__About this exercise__
Please copy every record below exactly, leaving out the pictures.
*** Opening Dataset ***
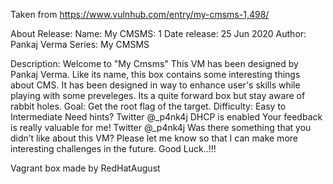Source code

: Taken from https://www.vulnhub.com/entry/my-cmsms-1,498/ 

About Release:
    Name: My CMSMS: 1
    Date release: 25 Jun 2020
    Author: Pankaj Verma
    Series: My CMSMS

Description:
    Welcome to "My Cmsms"
    This VM has been designed by Pankaj Verma. Like its name, this box contains some interesting things about CMS. It has been designed in way to enhance user's skills while playing with some preveleges. Its a quite forward box but stay aware of rabbit holes.
    Goal: Get the root flag of the target.
    Difficulty: Easy to Intermediate
    Need hints? Twitter @_p4nk4j
    DHCP is enabled
    Your feedback is really valuable for me! Twitter @_p4nk4j
    Was there something that you didn’t like about this VM?
    Please let me know so that I can make more interesting challenges in the future.
    Good Luck..!!!

Vagrant box made by RedHatAugust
*** Closing Dataset ***
__Answer box__
Source code

: Taken from https://www.vulnhub.com/entry/my-cmsms-1,498/ 

About Release:
    Name: My CMSMS: 1
    Date release: 25 Jun 2020
    Author: Pankaj Verma
    Series: My CMSMS

Description:
    Welcome to "My Cmsms"
    This VM has been designed by Pankaj Verma. Like its name, this box contains some interesting things about CMS. It has been designed in way to enhance user's skills while playing with some preveleges. Its a quite forward box but stay aware of rabbit holes.
    Goal: Get the root flag of the target.
    Difficulty: Easy to Intermediate
    Need hints? Twitter @_p4nk4j
    DHCP is enabled
    Your feedback is really valuable for me! Twitter @_p4nk4j
    Was there something that you didn’t like about this VM?
    Please let me know so that I can make more interesting challenges in the future.
    Good Luck..!!!

Vagrant box made by RedHatAugust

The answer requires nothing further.